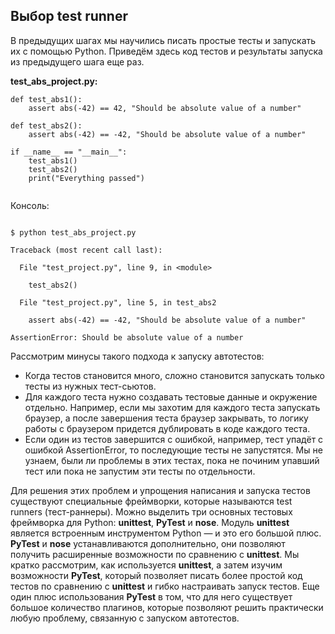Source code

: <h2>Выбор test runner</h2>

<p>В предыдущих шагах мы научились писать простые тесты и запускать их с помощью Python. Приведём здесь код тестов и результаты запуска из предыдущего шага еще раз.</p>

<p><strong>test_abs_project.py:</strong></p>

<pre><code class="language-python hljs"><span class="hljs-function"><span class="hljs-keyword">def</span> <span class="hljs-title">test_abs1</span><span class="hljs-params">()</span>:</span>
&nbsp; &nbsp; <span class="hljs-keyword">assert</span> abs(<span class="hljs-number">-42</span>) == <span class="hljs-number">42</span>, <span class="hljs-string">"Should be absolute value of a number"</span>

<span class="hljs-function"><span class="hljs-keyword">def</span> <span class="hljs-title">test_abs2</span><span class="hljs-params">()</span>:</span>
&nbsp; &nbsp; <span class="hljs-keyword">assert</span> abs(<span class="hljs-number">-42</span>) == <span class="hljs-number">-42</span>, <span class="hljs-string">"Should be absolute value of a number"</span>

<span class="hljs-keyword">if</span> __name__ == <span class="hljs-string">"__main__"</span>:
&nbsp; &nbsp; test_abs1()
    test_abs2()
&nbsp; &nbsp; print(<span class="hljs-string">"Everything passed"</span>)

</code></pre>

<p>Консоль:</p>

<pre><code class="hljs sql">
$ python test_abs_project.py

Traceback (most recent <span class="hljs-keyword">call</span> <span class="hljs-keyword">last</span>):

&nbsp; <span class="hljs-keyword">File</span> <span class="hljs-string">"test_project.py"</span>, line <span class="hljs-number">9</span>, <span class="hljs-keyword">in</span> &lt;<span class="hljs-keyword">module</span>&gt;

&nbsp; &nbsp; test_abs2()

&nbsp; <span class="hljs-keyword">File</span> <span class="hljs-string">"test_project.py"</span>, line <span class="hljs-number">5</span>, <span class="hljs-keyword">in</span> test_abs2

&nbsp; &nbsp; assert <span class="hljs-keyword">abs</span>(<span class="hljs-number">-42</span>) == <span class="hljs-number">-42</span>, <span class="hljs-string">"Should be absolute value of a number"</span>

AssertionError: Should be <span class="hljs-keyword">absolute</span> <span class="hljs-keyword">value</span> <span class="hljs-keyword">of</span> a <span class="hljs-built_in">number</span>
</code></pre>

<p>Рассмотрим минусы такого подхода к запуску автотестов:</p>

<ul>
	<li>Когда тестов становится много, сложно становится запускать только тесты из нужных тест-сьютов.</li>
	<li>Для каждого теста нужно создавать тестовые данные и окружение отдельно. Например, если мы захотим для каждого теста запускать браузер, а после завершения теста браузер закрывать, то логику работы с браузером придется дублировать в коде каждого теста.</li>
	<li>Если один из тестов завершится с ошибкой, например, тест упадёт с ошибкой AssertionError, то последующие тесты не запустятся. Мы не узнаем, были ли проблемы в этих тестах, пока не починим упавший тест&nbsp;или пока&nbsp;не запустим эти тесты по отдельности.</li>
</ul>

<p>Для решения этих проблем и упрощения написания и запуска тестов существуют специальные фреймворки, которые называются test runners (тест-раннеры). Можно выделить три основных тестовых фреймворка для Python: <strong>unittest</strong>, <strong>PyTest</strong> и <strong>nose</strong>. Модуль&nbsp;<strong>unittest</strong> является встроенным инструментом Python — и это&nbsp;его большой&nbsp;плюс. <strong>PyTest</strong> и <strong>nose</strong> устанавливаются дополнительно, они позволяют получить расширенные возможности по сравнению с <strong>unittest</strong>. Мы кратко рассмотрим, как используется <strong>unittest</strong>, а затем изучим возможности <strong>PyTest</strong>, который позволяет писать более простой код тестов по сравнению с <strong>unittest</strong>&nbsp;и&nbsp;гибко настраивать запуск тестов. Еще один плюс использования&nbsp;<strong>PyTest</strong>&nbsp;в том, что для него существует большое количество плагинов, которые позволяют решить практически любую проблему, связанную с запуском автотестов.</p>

+ + +

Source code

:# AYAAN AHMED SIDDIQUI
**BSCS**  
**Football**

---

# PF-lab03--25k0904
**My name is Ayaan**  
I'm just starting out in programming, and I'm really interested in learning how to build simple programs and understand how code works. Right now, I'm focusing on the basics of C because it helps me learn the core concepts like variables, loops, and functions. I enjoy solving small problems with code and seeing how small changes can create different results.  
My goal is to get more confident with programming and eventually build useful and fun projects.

+ + +

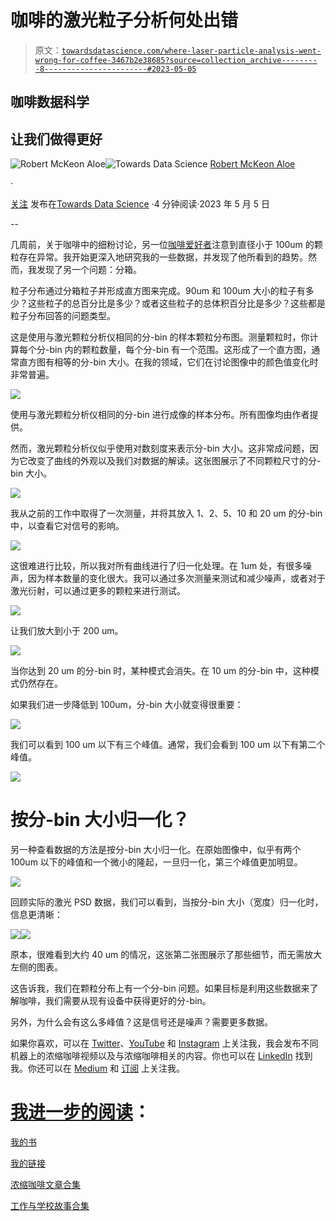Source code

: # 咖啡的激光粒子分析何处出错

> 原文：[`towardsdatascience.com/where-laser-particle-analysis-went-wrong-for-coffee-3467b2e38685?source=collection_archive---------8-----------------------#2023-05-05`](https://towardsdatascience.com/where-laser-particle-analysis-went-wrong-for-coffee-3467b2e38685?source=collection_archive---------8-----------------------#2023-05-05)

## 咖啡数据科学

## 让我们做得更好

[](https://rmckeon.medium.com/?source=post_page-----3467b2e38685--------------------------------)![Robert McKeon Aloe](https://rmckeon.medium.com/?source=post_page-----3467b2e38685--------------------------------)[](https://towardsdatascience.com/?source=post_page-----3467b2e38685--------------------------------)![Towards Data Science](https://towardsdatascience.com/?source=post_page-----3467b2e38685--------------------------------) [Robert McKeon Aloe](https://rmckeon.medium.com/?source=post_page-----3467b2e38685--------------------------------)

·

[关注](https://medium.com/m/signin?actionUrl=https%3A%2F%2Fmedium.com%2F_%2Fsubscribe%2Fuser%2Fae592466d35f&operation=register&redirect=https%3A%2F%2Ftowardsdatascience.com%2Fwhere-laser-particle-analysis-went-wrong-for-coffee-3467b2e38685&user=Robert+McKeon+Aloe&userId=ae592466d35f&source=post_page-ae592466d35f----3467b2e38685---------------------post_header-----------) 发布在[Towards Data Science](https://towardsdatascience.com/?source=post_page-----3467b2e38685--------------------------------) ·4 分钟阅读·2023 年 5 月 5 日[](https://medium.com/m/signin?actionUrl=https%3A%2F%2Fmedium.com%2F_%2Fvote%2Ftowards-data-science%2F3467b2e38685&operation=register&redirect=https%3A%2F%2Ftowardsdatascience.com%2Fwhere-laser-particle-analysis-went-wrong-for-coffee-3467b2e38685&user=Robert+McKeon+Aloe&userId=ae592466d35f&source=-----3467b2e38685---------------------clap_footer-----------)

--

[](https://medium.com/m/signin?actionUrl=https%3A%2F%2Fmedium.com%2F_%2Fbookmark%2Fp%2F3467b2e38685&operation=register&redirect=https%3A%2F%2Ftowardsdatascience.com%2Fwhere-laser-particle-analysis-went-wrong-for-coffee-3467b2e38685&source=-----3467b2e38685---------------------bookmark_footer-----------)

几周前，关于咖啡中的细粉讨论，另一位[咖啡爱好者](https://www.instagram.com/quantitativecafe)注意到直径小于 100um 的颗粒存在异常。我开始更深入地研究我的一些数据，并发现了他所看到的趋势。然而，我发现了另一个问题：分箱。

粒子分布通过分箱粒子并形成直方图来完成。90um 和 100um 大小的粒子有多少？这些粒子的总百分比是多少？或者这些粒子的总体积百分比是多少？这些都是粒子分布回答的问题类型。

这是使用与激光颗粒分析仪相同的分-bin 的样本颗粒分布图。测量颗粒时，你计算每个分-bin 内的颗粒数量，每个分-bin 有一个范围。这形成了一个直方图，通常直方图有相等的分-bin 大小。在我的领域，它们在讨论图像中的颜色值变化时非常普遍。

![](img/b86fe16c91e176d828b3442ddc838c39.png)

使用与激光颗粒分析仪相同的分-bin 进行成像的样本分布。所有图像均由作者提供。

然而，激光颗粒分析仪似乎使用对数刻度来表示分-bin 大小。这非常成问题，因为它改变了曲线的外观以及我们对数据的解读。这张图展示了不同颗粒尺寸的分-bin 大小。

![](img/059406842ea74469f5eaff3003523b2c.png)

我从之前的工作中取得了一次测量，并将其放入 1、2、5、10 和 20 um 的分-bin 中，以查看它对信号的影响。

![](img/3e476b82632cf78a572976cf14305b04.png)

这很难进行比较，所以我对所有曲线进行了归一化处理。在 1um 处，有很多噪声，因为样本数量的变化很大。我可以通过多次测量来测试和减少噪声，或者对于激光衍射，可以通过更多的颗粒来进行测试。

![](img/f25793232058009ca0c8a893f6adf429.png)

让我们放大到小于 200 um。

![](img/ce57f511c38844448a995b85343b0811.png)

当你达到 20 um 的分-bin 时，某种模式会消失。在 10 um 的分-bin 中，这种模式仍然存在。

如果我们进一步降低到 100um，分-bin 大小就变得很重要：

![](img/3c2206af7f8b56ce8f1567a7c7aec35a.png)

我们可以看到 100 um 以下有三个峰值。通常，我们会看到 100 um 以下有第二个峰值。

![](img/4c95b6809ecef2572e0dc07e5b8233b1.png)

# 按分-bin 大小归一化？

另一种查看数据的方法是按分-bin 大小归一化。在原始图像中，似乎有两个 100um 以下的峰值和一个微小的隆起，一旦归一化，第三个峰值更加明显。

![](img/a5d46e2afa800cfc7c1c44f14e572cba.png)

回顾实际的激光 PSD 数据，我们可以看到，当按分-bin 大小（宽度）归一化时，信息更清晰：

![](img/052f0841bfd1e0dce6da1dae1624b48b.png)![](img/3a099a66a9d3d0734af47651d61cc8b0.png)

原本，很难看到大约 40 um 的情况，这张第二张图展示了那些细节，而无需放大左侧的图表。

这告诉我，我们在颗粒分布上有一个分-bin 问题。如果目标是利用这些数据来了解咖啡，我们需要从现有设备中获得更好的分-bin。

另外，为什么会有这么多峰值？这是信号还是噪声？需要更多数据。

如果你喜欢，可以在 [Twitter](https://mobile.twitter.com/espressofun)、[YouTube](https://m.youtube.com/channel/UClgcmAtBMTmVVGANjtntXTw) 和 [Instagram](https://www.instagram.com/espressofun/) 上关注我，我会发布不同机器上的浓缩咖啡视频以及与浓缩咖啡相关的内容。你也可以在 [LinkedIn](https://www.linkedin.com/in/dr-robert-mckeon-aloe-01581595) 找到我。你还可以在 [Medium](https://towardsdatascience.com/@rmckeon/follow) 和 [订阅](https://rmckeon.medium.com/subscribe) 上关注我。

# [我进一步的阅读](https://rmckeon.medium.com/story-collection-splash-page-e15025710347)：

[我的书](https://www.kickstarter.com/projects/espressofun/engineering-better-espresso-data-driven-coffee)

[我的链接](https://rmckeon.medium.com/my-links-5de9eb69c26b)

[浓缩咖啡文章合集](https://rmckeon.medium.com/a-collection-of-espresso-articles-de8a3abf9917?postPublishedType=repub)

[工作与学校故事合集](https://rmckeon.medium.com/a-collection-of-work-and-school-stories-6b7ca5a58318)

+ + +

* [EXERCISE GOAL]: Within the entries above, find every line where the string "我们可以看到" occurs, and copy it.

* [ANSWER]:
我们可以看到 100 um 以下有三个峰值。通常，我们会看到 100 um 以下有第二个峰值。
回顾实际的激光 PSD 数据，我们可以看到，当按分-bin 大小（宽度）归一化时，信息更清晰：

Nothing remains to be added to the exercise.